Riding Ruger two-handed in the outdoor arena

Learning to ride a horse one-handed in the traditional Western style when you have always ridden two-handed in the English style is quite a challenge but ultimately useful and enjoyable. Recently, this rider had to learn to ride with one (left) hand after sustaining an injury in the other (right) hand.  Fortunately, our trainer, Delicia Molton Sorensen, has taught Western dressage and understands the nuances of learning to ride using neck reining, the traditional Western way of directing the horse with one hand.  

We started out riding slowly, learning not to twist when steering the horse and not overdoing the reining.  As articles on one-handed or neck reining explain, learning this skill boosts the rider’s balance and control on horseback.  Gradually, each lesson, we worked on riding with one hand at a sitting trot, keeping the gait slow, and then at a posting trot, maintaining a steady pace, then sometimes extending the trot, but always with the rider determining the pace, not the horse!

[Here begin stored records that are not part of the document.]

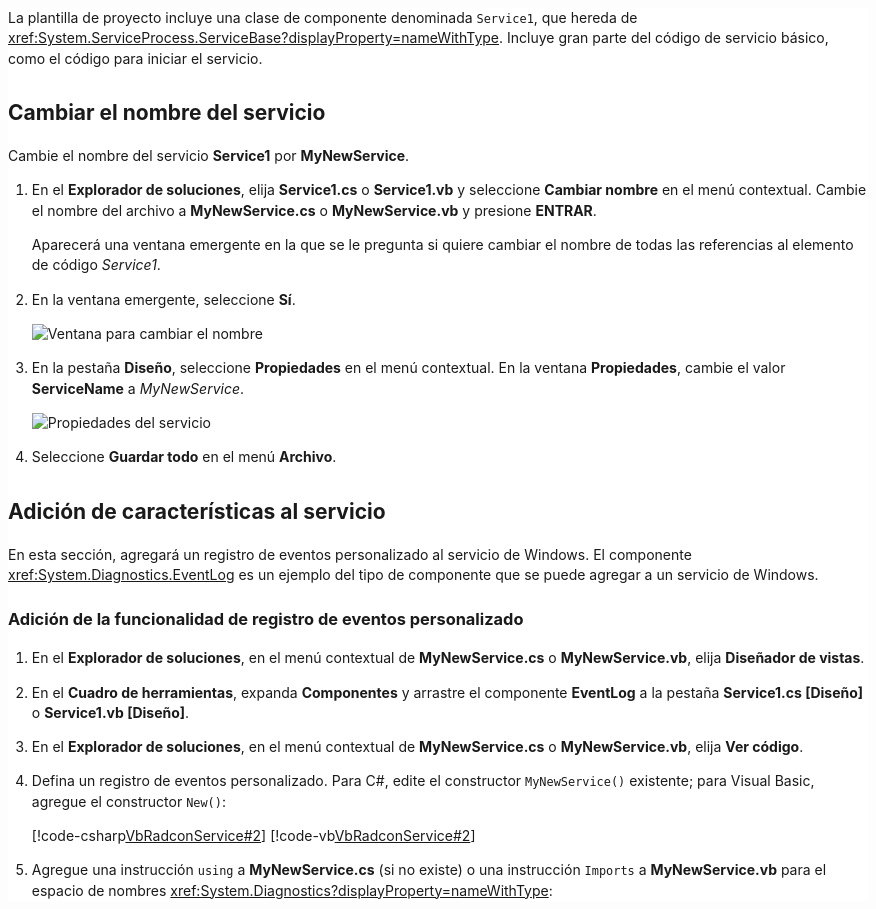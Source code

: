    La plantilla de proyecto incluye una clase de componente denominada `Service1`, que hereda de <xref:System.ServiceProcess.ServiceBase?displayProperty=nameWithType>. Incluye gran parte del código de servicio básico, como el código para iniciar el servicio.

## <a name="rename-the-service"></a>Cambiar el nombre del servicio

Cambie el nombre del servicio **Service1** por **MyNewService**.

1. En el **Explorador de soluciones**, elija **Service1.cs** o **Service1.vb** y seleccione **Cambiar nombre** en el menú contextual. Cambie el nombre del archivo a **MyNewService.cs** o **MyNewService.vb** y presione **ENTRAR**.

    Aparecerá una ventana emergente en la que se le pregunta si quiere cambiar el nombre de todas las referencias al elemento de código *Service1*.

2. En la ventana emergente, seleccione **Sí**.

    ![Ventana para cambiar el nombre](media/windows-service-rename.png "Ventana para cambiar el nombre en el servicio de Windows")

2. En la pestaña **Diseño**, seleccione **Propiedades** en el menú contextual. En la ventana **Propiedades**, cambie el valor **ServiceName** a *MyNewService*.

    ![Propiedades del servicio](media/windows-service-properties.png "Propiedades del servicio de Windows")

3. Seleccione **Guardar todo** en el menú **Archivo**.

## <a name="add-features-to-the-service"></a>Adición de características al servicio

En esta sección, agregará un registro de eventos personalizado al servicio de Windows. El componente <xref:System.Diagnostics.EventLog> es un ejemplo del tipo de componente que se puede agregar a un servicio de Windows.

### <a name="add-custom-event-log-functionality"></a>Adición de la funcionalidad de registro de eventos personalizado

1. En el **Explorador de soluciones**, en el menú contextual de **MyNewService.cs** o **MyNewService.vb**, elija **Diseñador de vistas**.

2. En el **Cuadro de herramientas**, expanda **Componentes** y arrastre el componente **EventLog** a la pestaña **Service1.cs [Diseño]** o  **Service1.vb [Diseño]**.

3. En el **Explorador de soluciones**, en el menú contextual de **MyNewService.cs** o **MyNewService.vb**, elija **Ver código**.

4. Defina un registro de eventos personalizado. Para C#, edite el constructor `MyNewService()` existente; para Visual Basic, agregue el constructor `New()`:

   [!code-csharp[VbRadconService#2](../../../samples/snippets/csharp/VS_Snippets_VBCSharp/VbRadconService/CS/MyNewService.cs#2)]
   [!code-vb[VbRadconService#2](../../../samples/snippets/visualbasic/VS_Snippets_VBCSharp/VbRadconService/VB/MyNewService.vb#2)]

5. Agregue una instrucción `using` a **MyNewService.cs** (si no existe) o una instrucción `Imports` a **MyNewService.vb** para el espacio de nombres <xref:System.Diagnostics?displayProperty=nameWithType>:
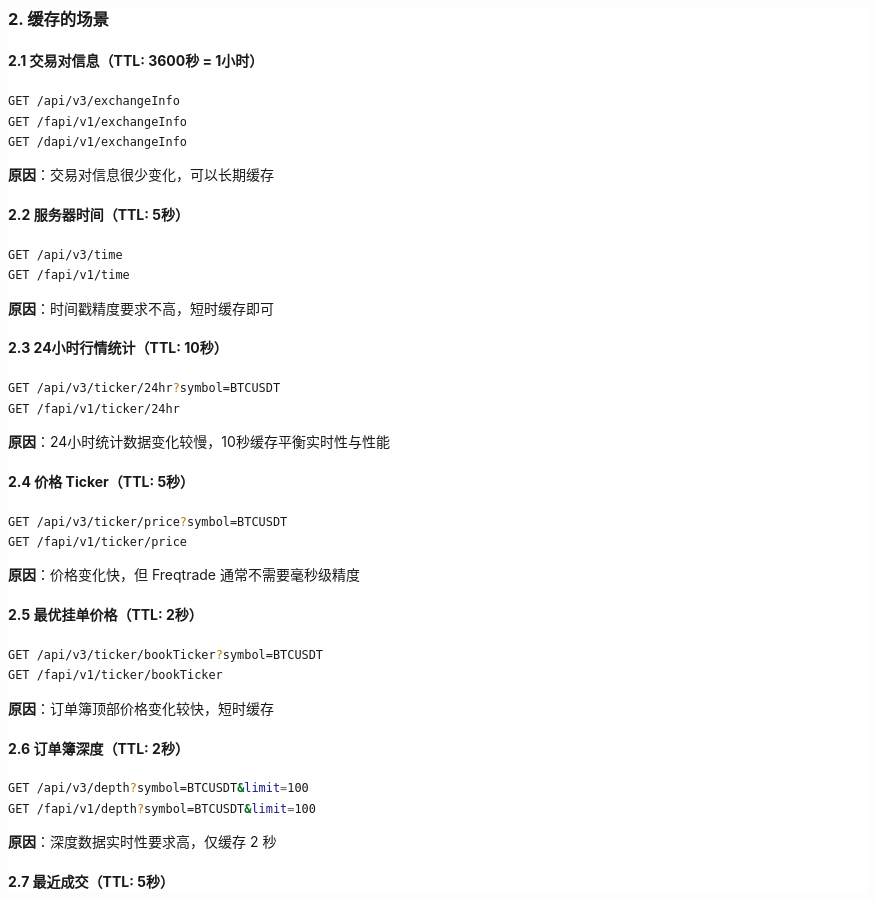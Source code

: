 ### 2. 缓存的场景

#### 2.1 交易对信息（TTL: 3600秒 = 1小时）

```bash
GET /api/v3/exchangeInfo
GET /fapi/v1/exchangeInfo
GET /dapi/v1/exchangeInfo
```

**原因**：交易对信息很少变化，可以长期缓存

#### 2.2 服务器时间（TTL: 5秒）

```bash
GET /api/v3/time
GET /fapi/v1/time
```

**原因**：时间戳精度要求不高，短时缓存即可

#### 2.3 24小时行情统计（TTL: 10秒）

```bash
GET /api/v3/ticker/24hr?symbol=BTCUSDT
GET /fapi/v1/ticker/24hr
```

**原因**：24小时统计数据变化较慢，10秒缓存平衡实时性与性能

#### 2.4 价格 Ticker（TTL: 5秒）

```bash
GET /api/v3/ticker/price?symbol=BTCUSDT
GET /fapi/v1/ticker/price
```

**原因**：价格变化快，但 Freqtrade 通常不需要毫秒级精度

#### 2.5 最优挂单价格（TTL: 2秒）

```bash
GET /api/v3/ticker/bookTicker?symbol=BTCUSDT
GET /fapi/v1/ticker/bookTicker
```

**原因**：订单簿顶部价格变化较快，短时缓存

#### 2.6 订单簿深度（TTL: 2秒）

```bash
GET /api/v3/depth?symbol=BTCUSDT&limit=100
GET /fapi/v1/depth?symbol=BTCUSDT&limit=100
```

**原因**：深度数据实时性要求高，仅缓存 2 秒

#### 2.7 最近成交（TTL: 5秒）
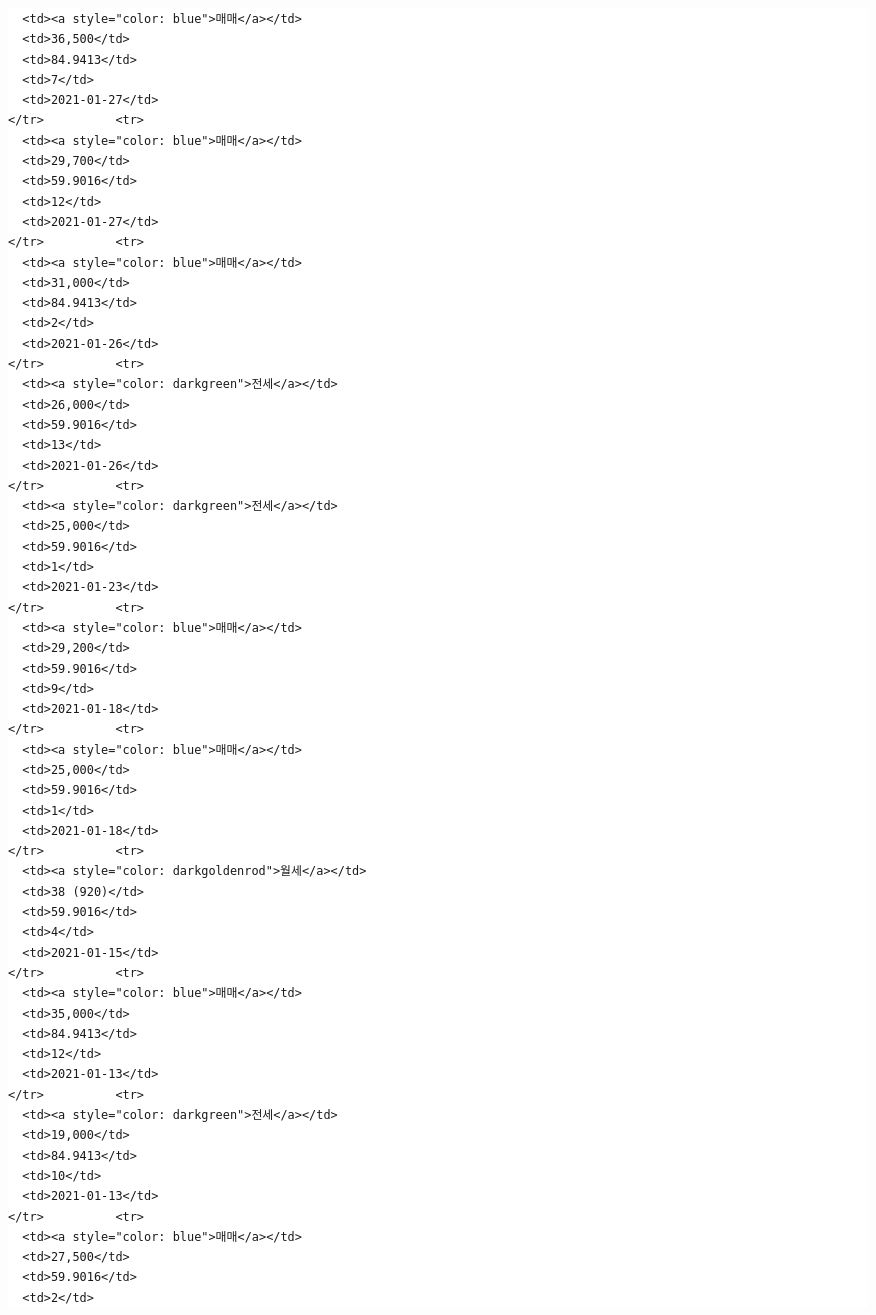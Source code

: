       <td><a style="color: blue">매매</a></td>
      <td>36,500</td>
      <td>84.9413</td>
      <td>7</td>
      <td>2021-01-27</td>
    </tr>          <tr>
      <td><a style="color: blue">매매</a></td>
      <td>29,700</td>
      <td>59.9016</td>
      <td>12</td>
      <td>2021-01-27</td>
    </tr>          <tr>
      <td><a style="color: blue">매매</a></td>
      <td>31,000</td>
      <td>84.9413</td>
      <td>2</td>
      <td>2021-01-26</td>
    </tr>          <tr>
      <td><a style="color: darkgreen">전세</a></td>
      <td>26,000</td>
      <td>59.9016</td>
      <td>13</td>
      <td>2021-01-26</td>
    </tr>          <tr>
      <td><a style="color: darkgreen">전세</a></td>
      <td>25,000</td>
      <td>59.9016</td>
      <td>1</td>
      <td>2021-01-23</td>
    </tr>          <tr>
      <td><a style="color: blue">매매</a></td>
      <td>29,200</td>
      <td>59.9016</td>
      <td>9</td>
      <td>2021-01-18</td>
    </tr>          <tr>
      <td><a style="color: blue">매매</a></td>
      <td>25,000</td>
      <td>59.9016</td>
      <td>1</td>
      <td>2021-01-18</td>
    </tr>          <tr>
      <td><a style="color: darkgoldenrod">월세</a></td>
      <td>38 (920)</td>
      <td>59.9016</td>
      <td>4</td>
      <td>2021-01-15</td>
    </tr>          <tr>
      <td><a style="color: blue">매매</a></td>
      <td>35,000</td>
      <td>84.9413</td>
      <td>12</td>
      <td>2021-01-13</td>
    </tr>          <tr>
      <td><a style="color: darkgreen">전세</a></td>
      <td>19,000</td>
      <td>84.9413</td>
      <td>10</td>
      <td>2021-01-13</td>
    </tr>          <tr>
      <td><a style="color: blue">매매</a></td>
      <td>27,500</td>
      <td>59.9016</td>
      <td>2</td>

It took practice to ride at these different gaits and getting the horse to turn when needed without over-reigning.  The goal is for the horse to turn with little perceptible effort by the rider.  It means using the seat and legs to communicate more than using the hand and rein. I’m used to doing this with two hands  on the reins; it is more challenging doing it with one rein.  Once I mastered the basics, I was then asked to ride my horse in a serpentine pattern we often do in dressage and also in a figure eight, again with minimal reliance on the rein, using the legs to guide the horse through the turns.

I’ve now graduated to riding a variety of patterns and turns, doing large and small circles in the arena.  My skills have progressed to a level where I can communicate with my horse and get him to turn while keeping my hand and rein mostly straight rather than pressing on the horse’s neck, which is one’s initial instinct when neck reining.

One reason I have been able to progress quickly over a three-week period is that my horse, in his younger days, was shown in Western pleasure classes.  He already knows about neck reining and is re-learning how to respond.   Elephants are often referred to as having amazing memories, but horses do too.  I have found that once my horse learns a skill, he doesn’t forget it even if he isn’t asked to use it for an extended period of time.  Myconversion (temporarily) to one-handed riding was accelerated because I was learning this new skill on a horse who already knew how to do it if asked properly.

I look forward to regaining use of the right hand for riding and resuming my dressage work using two-handed aids, but I am enjoying the challenge of learning a different way of riding.  Delicia says that what I am doing has already helped my riding skills overall, as I learn to balance and control my horse and ride straight in the saddle, relying more on seat and leg aids than on my hands.